El Gobierno de Estados Unidos anunció una reclasificación de la marihuana medicinal, disminuyéndola a una categoría de menor riesgo, con el objetivo de fomentar la investigación terapéutica de esta sustancia. Sin embargo, el uso recreativo de la marihuana continuará siendo ilegal a nivel federal.
El fiscal general interino, Todd Blanche, comunicó a través de X que esta medida permite al Departamento de Justicia avanzar en la mejora de la atención médica, tal como prometió el presidente Donald Trump hace unos meses al firmar una orden ejecutiva que buscaba reducir las restricciones sobre el cannabis medicinal.
Blanche detalló que a partir de ahora, la marihuana aprobada por la Administración de Alimentos y Medicamentos de los Estados Unidos (FDA) y la marihuana con licencia estatal se moverá de la categoría I, que incluye drogas como la heroína, a la categoría III, menos restringida, en la que se encuentra también la ketamina.

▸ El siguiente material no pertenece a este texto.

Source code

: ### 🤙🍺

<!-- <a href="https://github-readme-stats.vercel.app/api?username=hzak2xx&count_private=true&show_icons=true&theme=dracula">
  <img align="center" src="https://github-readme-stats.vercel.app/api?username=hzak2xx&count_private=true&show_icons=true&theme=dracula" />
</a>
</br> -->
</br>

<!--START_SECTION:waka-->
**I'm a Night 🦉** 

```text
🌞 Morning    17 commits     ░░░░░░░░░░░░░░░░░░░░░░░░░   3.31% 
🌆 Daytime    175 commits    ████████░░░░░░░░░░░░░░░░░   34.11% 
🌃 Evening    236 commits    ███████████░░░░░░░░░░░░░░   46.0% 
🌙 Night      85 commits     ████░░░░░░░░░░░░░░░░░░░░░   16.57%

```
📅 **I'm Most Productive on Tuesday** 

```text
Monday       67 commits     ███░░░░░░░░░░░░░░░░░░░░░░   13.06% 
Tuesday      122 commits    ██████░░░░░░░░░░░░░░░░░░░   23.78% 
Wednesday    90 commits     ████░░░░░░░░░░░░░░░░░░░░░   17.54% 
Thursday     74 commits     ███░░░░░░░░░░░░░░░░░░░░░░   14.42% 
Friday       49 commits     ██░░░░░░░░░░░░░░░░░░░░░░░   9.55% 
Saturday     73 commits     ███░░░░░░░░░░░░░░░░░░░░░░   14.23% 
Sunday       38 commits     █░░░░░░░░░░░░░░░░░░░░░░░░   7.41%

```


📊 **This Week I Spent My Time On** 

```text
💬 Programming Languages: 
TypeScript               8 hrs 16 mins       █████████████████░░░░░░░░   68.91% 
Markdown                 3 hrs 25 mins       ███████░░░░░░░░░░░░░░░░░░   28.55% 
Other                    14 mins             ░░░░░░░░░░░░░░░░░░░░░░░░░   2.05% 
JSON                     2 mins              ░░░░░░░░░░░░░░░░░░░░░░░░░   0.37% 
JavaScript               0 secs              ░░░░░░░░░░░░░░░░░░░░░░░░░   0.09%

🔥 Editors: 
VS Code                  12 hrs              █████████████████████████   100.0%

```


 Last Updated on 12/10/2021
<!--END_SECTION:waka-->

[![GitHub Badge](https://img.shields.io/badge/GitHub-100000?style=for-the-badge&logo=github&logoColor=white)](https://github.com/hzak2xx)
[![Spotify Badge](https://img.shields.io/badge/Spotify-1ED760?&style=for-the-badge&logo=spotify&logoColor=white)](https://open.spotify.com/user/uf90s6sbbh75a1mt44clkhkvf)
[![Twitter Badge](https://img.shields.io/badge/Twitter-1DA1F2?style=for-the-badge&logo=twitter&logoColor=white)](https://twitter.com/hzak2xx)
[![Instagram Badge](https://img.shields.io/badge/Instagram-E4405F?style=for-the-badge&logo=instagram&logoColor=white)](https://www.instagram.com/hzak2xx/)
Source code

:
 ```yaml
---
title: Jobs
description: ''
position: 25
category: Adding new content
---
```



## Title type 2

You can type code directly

Además, el fiscal general interino indicó que se prevé una audiencia acelerada para reclasificar completamente la marihuana, la cual podría llevarse a cabo en junio del próximo año.

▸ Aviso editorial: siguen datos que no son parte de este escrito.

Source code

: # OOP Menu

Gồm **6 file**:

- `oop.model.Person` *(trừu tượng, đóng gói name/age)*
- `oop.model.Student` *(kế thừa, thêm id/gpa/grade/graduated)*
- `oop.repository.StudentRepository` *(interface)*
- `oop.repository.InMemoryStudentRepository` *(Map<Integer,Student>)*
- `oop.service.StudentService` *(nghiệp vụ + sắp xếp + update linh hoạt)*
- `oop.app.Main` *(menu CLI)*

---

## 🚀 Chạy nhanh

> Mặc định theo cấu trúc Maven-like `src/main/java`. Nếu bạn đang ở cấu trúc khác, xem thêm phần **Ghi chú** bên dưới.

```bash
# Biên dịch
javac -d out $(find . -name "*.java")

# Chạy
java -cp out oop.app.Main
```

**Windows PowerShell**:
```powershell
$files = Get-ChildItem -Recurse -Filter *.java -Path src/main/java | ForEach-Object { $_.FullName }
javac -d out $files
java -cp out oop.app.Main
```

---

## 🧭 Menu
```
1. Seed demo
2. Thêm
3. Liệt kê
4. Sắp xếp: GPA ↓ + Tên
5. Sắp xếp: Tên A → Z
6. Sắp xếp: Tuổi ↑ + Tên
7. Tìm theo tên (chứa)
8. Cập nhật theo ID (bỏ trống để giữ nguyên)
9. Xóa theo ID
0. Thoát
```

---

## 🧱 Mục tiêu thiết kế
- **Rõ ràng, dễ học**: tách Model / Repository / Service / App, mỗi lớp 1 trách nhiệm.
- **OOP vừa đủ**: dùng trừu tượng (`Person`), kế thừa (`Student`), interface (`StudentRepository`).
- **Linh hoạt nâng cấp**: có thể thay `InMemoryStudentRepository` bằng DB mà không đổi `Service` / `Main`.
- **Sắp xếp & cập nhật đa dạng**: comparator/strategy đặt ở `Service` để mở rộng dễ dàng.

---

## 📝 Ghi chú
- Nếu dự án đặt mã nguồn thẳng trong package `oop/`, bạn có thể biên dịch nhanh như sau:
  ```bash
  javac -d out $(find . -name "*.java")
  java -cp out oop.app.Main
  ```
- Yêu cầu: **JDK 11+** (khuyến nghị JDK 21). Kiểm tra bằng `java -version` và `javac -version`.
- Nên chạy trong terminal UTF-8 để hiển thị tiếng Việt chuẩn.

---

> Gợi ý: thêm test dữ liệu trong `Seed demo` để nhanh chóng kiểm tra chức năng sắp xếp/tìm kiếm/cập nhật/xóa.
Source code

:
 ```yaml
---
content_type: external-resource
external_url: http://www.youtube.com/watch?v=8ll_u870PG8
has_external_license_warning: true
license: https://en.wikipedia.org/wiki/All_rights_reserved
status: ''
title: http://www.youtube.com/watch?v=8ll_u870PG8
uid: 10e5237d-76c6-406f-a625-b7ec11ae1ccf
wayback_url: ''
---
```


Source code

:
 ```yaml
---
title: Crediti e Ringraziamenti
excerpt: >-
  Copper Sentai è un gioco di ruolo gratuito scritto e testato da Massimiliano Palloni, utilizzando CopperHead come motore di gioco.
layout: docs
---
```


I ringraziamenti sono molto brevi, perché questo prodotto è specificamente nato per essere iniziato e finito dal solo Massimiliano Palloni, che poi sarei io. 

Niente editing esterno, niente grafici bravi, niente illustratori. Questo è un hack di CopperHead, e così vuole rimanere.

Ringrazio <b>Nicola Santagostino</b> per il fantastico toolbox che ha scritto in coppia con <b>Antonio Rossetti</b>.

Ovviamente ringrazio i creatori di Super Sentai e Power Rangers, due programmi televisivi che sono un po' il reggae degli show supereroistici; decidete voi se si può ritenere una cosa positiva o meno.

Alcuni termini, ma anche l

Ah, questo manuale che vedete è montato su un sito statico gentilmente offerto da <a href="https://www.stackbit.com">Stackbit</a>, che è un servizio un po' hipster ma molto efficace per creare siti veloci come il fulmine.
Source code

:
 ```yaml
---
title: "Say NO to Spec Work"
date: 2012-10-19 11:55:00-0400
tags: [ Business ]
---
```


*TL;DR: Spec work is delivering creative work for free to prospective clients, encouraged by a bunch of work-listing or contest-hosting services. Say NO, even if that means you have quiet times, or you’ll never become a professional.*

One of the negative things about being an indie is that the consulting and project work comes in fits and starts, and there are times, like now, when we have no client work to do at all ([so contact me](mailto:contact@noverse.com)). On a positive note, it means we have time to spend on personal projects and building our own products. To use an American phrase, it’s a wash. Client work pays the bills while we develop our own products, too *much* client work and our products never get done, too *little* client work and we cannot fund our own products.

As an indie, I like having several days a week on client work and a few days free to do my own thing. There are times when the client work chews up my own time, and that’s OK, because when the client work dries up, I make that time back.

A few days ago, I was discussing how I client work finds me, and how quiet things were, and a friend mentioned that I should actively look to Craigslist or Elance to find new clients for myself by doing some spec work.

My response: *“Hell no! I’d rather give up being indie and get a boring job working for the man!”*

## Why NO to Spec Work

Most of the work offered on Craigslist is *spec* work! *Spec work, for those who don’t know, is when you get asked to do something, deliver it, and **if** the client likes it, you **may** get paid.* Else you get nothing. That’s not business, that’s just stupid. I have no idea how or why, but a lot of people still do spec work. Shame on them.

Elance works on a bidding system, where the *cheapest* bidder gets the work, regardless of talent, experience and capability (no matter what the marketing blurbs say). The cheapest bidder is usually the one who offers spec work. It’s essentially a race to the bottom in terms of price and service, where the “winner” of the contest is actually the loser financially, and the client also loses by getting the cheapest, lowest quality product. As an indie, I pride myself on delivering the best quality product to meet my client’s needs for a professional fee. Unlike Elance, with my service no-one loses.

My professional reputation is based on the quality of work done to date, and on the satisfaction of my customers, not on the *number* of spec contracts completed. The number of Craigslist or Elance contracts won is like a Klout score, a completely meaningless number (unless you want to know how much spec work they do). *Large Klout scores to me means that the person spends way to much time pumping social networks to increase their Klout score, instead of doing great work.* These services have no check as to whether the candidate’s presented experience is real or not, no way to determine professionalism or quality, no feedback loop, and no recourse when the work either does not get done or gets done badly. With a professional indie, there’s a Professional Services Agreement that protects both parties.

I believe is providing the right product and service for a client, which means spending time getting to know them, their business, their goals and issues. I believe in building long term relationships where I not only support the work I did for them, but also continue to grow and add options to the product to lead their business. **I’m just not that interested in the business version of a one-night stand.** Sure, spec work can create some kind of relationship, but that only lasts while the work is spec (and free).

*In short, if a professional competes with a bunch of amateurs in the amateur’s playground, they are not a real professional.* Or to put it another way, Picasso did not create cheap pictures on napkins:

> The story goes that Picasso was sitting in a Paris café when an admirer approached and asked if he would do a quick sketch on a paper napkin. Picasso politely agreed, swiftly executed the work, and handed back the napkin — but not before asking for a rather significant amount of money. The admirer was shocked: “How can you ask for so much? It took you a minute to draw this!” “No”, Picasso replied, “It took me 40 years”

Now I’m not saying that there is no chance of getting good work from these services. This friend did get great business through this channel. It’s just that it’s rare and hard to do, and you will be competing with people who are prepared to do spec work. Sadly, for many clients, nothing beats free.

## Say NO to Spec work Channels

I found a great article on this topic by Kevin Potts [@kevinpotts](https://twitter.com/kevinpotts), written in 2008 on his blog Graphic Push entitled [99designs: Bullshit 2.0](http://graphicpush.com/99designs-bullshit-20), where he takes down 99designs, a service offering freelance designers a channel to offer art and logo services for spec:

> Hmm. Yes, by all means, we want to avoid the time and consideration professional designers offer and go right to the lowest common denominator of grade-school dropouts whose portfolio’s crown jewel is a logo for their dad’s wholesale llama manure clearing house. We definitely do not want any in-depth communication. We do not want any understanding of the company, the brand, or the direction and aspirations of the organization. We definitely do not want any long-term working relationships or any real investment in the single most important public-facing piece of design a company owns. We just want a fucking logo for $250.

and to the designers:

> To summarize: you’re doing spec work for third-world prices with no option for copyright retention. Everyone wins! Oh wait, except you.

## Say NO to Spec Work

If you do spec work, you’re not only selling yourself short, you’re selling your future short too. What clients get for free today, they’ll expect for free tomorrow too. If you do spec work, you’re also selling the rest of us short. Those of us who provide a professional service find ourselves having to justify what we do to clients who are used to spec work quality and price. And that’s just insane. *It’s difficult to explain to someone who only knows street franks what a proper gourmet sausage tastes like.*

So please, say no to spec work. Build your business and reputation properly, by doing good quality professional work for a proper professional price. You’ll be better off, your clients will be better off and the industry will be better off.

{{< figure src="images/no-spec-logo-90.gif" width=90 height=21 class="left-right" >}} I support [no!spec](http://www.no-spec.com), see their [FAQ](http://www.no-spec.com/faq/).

Esta acción, según Blanche, permitirá realizar investigaciones más precisas sobre la seguridad y efectividad de la marihuana, lo que ampliará el acceso a tratamientos para pacientes y dará más capacidad a los médicos para tomar decisiones informadas sobre la atención médica.
Mientras tanto, el uso recreativo de cannabis es legal en 24 estados y en Washington DC, aunque no se reconoce a nivel federal.
La Administración Trump, con énfasis en el secretario de Salud, Robert F. Kennedy Jr., ha promovido el acceso a sustancias restringidas que puedan ser utilizadas en tratamientos alternativos para pacientes con cáncer y problemas de salud mental graves. Además de la mencionada orden ejecutiva, Trump firmó otra directiva para fomentar la investigación de psicodélicos como el LSD, la psilocibina y la ibogaína como posibles nuevas opciones de tratamiento para enfermedades mentales severas.